Tuesday, 5 January 2010

Company Risks - Pension Plans and the Z-Score

Bankruptcies and underfunded pension plans are painful not just for pensioners but for investors too. Pension plan underfunding is one company risk indicator that an investor should examine closely. Underfunded pension obligations that become too onerous may cause a liquidity crisis in a weakened company and may be a catalyst for bankruptcy. Companies are obligated to make up pension underfunding with extra catch-up payments, which can harm the company's chance of survival. Westlaw's Bankruptcy Risk: Pension Underfunding in Overdrive describes the difficult situation in some of Canada's best-known companies like Air Canada and AbitibiBowater.

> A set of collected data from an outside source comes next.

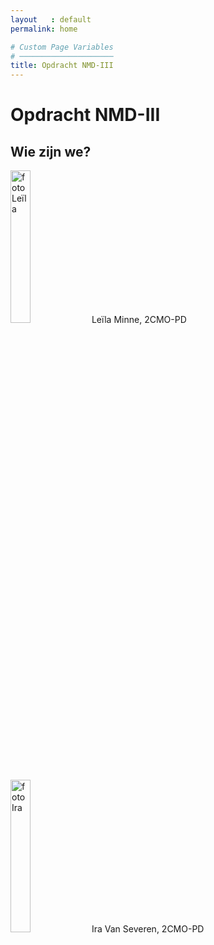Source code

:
 ```yaml
---
layout   : default
permalink: home

# Custom Page Variables
# ─────────────────────
title: Opdracht NMD-III
---
```


<div class="container">
    <h1>Opdracht NMD-III</h1>
    <h2 id="wie-zijn-we">Wie zijn we?</h2>

  <div>
    <img src="leïla.png" alt="foto Leïla" width="25%">
    Leïla Minne, 2CMO-PD
  </div>
  <div>
    <img src="ira.png" alt="foto Ira" width="25%">
    Ira Van Severen, 2CMO-PD
  </div>

</div>
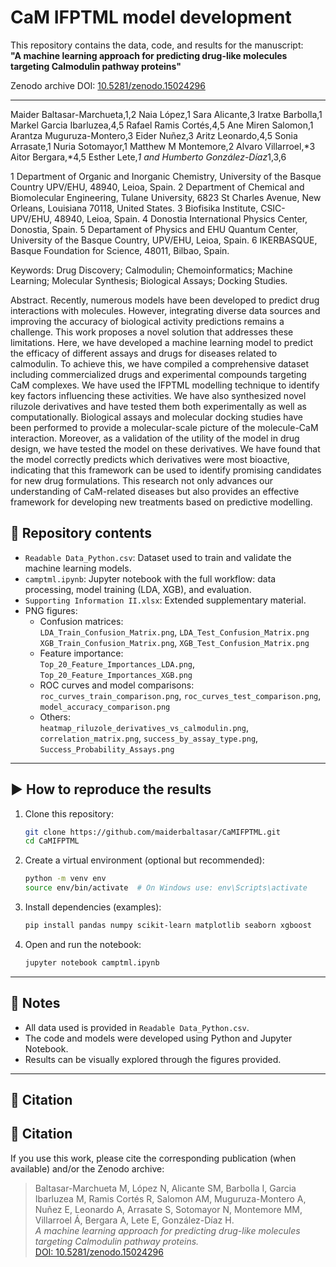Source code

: # CaM IFPTML model development

This repository contains the data, code, and results for the manuscript:  
**"A machine learning approach for predicting drug-like molecules targeting Calmodulin pathway proteins"**

Zenodo archive DOI: [10.5281/zenodo.15024296](https://doi.org/10.5281/zenodo.15024296)

---

Maider Baltasar-Marchueta,1,2 Naia López,1 Sara Alicante,3 Iratxe Barbolla,1 Markel Garcia Ibarluzea,4,5 Rafael Ramis Cortés,4,5 Ane Miren Salomon,1 Arantza Muguruza-Montero,3 Eider Nuñez,3 Aritz Leonardo,4,5 Sonia Arrasate,1 Nuria Sotomayor,1 Matthew M Montemore,2 Alvaro Villarroel,*3 Aitor Bergara,*4,5 Esther Lete,*1 and Humberto González-Díaz*1,3,6

1 Department of Organic and Inorganic Chemistry, University of the Basque Country UPV/EHU, 48940, Leioa, Spain.
2 Department of Chemical and Biomolecular Engineering, Tulane University, 6823 St Charles Avenue, New Orleans, Louisiana 70118, United States.
3 Biofisika Institute, CSIC-UPV/EHU, 48940, Leioa, Spain.
4 Donostia International Physics Center, Donostia, Spain.
5 Departament of Physics and EHU Quantum Center, University of the Basque Country, UPV/EHU, Leioa, Spain.
6 IKERBASQUE, Basque Foundation for Science, 48011, Bilbao, Spain.

Keywords: Drug Discovery; Calmodulin; Chemoinformatics; Machine Learning; Molecular Synthesis; Biological Assays; Docking Studies.

Abstract. Recently, numerous models have been developed to predict drug interactions with molecules. However, integrating diverse data sources and improving the accuracy of biological activity predictions remains a challenge. This work proposes a novel solution that addresses these limitations. Here, we have developed a machine learning model to predict the efficacy of different assays and drugs for diseases related to calmodulin. To achieve this, we have compiled a comprehensive dataset including commercialized drugs and experimental compounds targeting CaM complexes. We have used the IFPTML modelling technique to identify key factors influencing these activities. We have also synthesized novel riluzole derivatives and have tested them both experimentally as well as computationally. Biological assays and molecular docking studies have been performed to provide a molecular-scale picture of the molecule-CaM interaction. Moreover, as a validation of the utility of the model in drug design, we have tested the model on these derivatives. We have found that the model correctly predicts which derivatives were most bioactive, indicating that this framework can be used to identify promising candidates for new drug formulations. This research not only advances our understanding of CaM-related diseases but also provides an effective framework for developing new treatments based on predictive modelling.


## 📁 Repository contents

- `Readable Data_Python.csv`: Dataset used to train and validate the machine learning models.
- `camptml.ipynb`: Jupyter notebook with the full workflow: data processing, model training (LDA, XGB), and evaluation.
- `Supporting Information II.xlsx`: Extended supplementary material.
- PNG figures:
  - Confusion matrices:  
    `LDA_Train_Confusion_Matrix.png`, `LDA_Test_Confusion_Matrix.png`  
    `XGB_Train_Confusion_Matrix.png`, `XGB_Test_Confusion_Matrix.png`
  - Feature importance:  
    `Top_20_Feature_Importances_LDA.png`, `Top_20_Feature_Importances_XGB.png`
  - ROC curves and model comparisons:  
    `roc_curves_train_comparison.png`, `roc_curves_test_comparison.png`, `model_accuracy_comparison.png`
  - Others:  
    `heatmap_riluzole_derivatives_vs_calmodulin.png`, `correlation_matrix.png`, `success_by_assay_type.png`, `Success_Probability_Assays.png`

---

## ▶️ How to reproduce the results

1. Clone this repository:
   ```bash
   git clone https://github.com/maiderbaltasar/CaMIFPTML.git
   cd CaMIFPTML
   ```

2. Create a virtual environment (optional but recommended):
   ```bash
   python -m venv env
   source env/bin/activate  # On Windows use: env\Scripts\activate
   ```

3. Install dependencies (examples):
   ```bash
   pip install pandas numpy scikit-learn matplotlib seaborn xgboost
   ```

4. Open and run the notebook:
   ```bash
   jupyter notebook camptml.ipynb
   ```

---

## 📌 Notes

- All data used is provided in `Readable Data_Python.csv`.
- The code and models were developed using Python and Jupyter Notebook.
- Results can be visually explored through the figures provided.

---

## 📄 Citation

## 📄 Citation

If you use this work, please cite the corresponding publication (when available) and/or the Zenodo archive:

> Baltasar-Marchueta M, López N, Alicante SM, Barbolla I, Garcia Ibarluzea M, Ramis Cortés R, Salomon AM, Muguruza-Montero A, Nuñez E, Leonardo A, Arrasate S, Sotomayor N, Montemore MM, Villarroel Á, Bergara A, Lete E, González-Díaz H.  
> *A machine learning approach for predicting drug-like molecules targeting Calmodulin pathway proteins.*  
> [DOI: 10.5281/zenodo.15024296](https://doi.org/10.5281/zenodo.15024296)
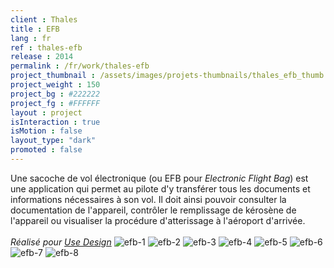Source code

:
 ```yaml
---
client : Thales
title : EFB
lang : fr
ref : thales-efb
release : 2014
permalink : /fr/work/thales-efb
project_thumbnail : /assets/images/projets-thumbnails/thales_efb_thumb.webp
project_weight : 150
project_bg : #222222
project_fg : #FFFFFF
layout : project
isInteraction : true
isMotion : false
layout_type: "dark"
promoted : false
---
```

Une sacoche de vol électronique (ou EFB pour *Electronic Flight Bag*) est une application qui permet au pilote d'y transférer tous les documents et informations nécessaires à son vol. Il doit ainsi pouvoir consulter la documentation de l'appareil, contrôler le remplissage de kérosène de l'appareil ou  visualiser la procédure d'atterissage à l'aéroport d'arrivée. 
<br/><br/>
*Réalisé pour [Use Design](http://www.use.design)*
![efb-1](/assets/images/projets/efb/efb-1.webp)
![efb-2](/assets/images/projets/efb/efb-2.webp)
![efb-3](/assets/images/projets/efb/efb-3.webp)
![efb-4](/assets/images/projets/efb/efb-4.webp)
![efb-5](/assets/images/projets/efb/efb-5.webp)
![efb-6](/assets/images/projets/efb/efb-6.webp)
![efb-7](/assets/images/projets/efb/efb-7.webp)
![efb-8](/assets/images/projets/efb/efb-8.webp)
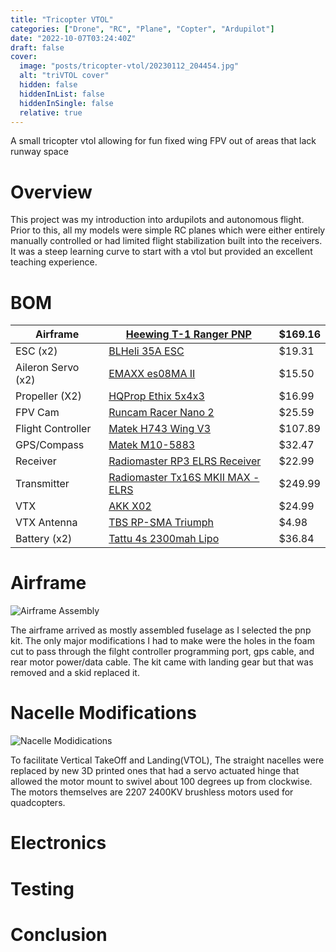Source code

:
 ```yaml
---
title: "Tricopter VTOL"
categories: ["Drone", "RC", "Plane", "Copter", "Ardupilot"]
date: "2022-10-07T03:24:40Z"
draft: false
cover:
  image: "posts/tricopter-vtol/20230112_204454.jpg"
  alt: "triVTOL cover"
  hidden: false
  hiddenInList: false
  hiddenInSingle: false
  relative: true
---
```


A small tricopter vtol allowing for fun fixed wing FPV out of areas that lack runway space

# Overview
This project was my introduction into ardupilots and autonomous flight. Prior to this, all my models were simple RC planes which were either entirely manually controlled or had limited flight stabilization built into the receivers. It was a steep learning curve to start with a vtol but provided an excellent teaching experience.

# BOM
| Airframe | [Heewing T-1 Ranger PNP](https://www.amazon.com/gp/product/B09XKBDPXB/ref=ppx_yo_dt_b_search_asin_title?ie=UTF8&psc=1) | $169.16 |
| --- | --- | --- |
| ESC (x2) | [BLHeli 35A ESC](https://www.aliexpress.us/item/3256806228712998.html?spm=a2g0o.order_list.order_list_main.5.26ff1802JbPjpp&gatewayAdapt=glo2usa) | $19.31 |
| Aileron Servo (x2) | [EMAXX es08MA II](https://emaxmodel.com/products/emax-es08ma-ii-12g-mini-metal-gear-analog-servo-for-rc-model-robot-pwm-servo) | $15.50 |
| Propeller (X2) | [HQProp Ethix 5x4x3](https://www.amazon.com/gp/product/B07XGHYKLB/ref=ppx_yo_dt_b_search_asin_title?ie=UTF8&psc=1) | $16.99 |
| FPV Cam | [Runcam Racer Nano 2](https://www.amazon.com/gp/product/B0832NTZ95/ref=ppx_yo_dt_b_search_asin_title?ie=UTF8&psc=1) | $25.59 |
| Flight Controller | [Matek H743 Wing V3](https://www.aliexpress.us/item/3256803206329896.html?spm=a2g0o.order_list.order_list_main.76.26ff1802JbPjpp&gatewayAdapt=glo2usa) | $107.89 |
| GPS/Compass | [Matek M10-5883](https://www.aliexpress.us/item/3256806557988306.html?spm=a2g0o.order_list.order_list_main.40.26ff1802JbPjpp&gatewayAdapt=glo2usa) | $32.47 |
| Receiver | [Radiomaster RP3 ELRS Receiver](https://www.amazon.com/gp/product/B0BGBKG635/ref=ppx_yo_dt_b_search_asin_title?ie=UTF8&psc=1) | $22.99 |
| Transmitter | [Radiomaster Tx16S MKII MAX - ELRS](https://www.radiomasterrc.com/products/tx16s-mark-ii-max-radio-controller?variant=42850745188583) | $249.99 |
| VTX | [AKK X02](https://www.akktek.com/akk-x2-ultimate-us-version.html) | $24.99 |
| VTX Antenna | [TBS RP-SMA Triumph](https://www.aliexpress.us/item/3256803038729482.html?spm=a2g0o.productlist.main.13.6fd03307CVRejQ&algo_pvid=6ad86606-27b5-4bdf-a94e-3681d3a4d5f6&algo_exp_id=6ad86606-27b5-4bdf-a94e-3681d3a4d5f6-6&pdp_npi=4%40dis%21USD%213.50%213.50%21%21%213.50%213.50%21%402101ef7017279771504077103e2997%2112000024741588916%21sea%21US%212304647260%21XZ&curPageLogUid=ztyRktXwcCrC&utparam-url=scene%3Asearch%7Cquery_from%3A) | $4.98 |
| Battery (x2) | [Tattu 4s 2300mah Lipo](https://www.amazon.com/gp/product/B013I9SVD2/ref=ppx_yo_dt_b_search_asin_title?ie=UTF8&psc=1) | $36.84 |

# Airframe

![Airframe Assembly](20221211_143149.jpg)

The airframe arrived as mostly assembled fuselage as I selected the pnp kit. The only major modifications I had to make were the holes in the foam cut to pass through the filght controller programming port, gps cable, and rear motor power/data cable. The kit came with landing gear but that was removed and a skid replaced it.

# Nacelle Modifications

![Nacelle Modidications](20221007_225330.jpg)

To facilitate Vertical TakeOff and Landing(VTOL), The straight nacelles were replaced by new 3D printed ones that had a servo actuated hinge that allowed the motor mount to swivel about 100 degrees up from clockwise. The motors themselves are 2207 2400KV brushless motors used for quadcopters.

# Electronics

# Testing

# Conclusion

Recently, Rob Gerlsbeck at MoneySense evaluated the status of pensions at 181 public Canadian companies in The Top 22 Pensions in Danger. His table (which can be downloaded as a spreadsheet for further sorting and filtering) uses two very useful figures to assess pensions in danger: the percent underfunding (pension plan liability vs pension assets) and the Altman Z-score, which estimates the risk of near-term bankruptcy using accounting figures. This table can help an investor screen in, or out, potential investment targets.

The Altman Z-score is a reasonably reliable predictor of company bankruptcy according to the Wikipedia article on the subject but extensive lists where the calculation has been done are not readily available to the online investor. Investopedia's Z Marks the End walks through the example of how the Z-score foretold of trouble at WorldCom and discusses limitations of the metric. To do one's own Z-score calculations, there is an online calculator at CreditGuru, or one can build one in a spreadsheet with the formula. The required accounting data is found in company financial reports.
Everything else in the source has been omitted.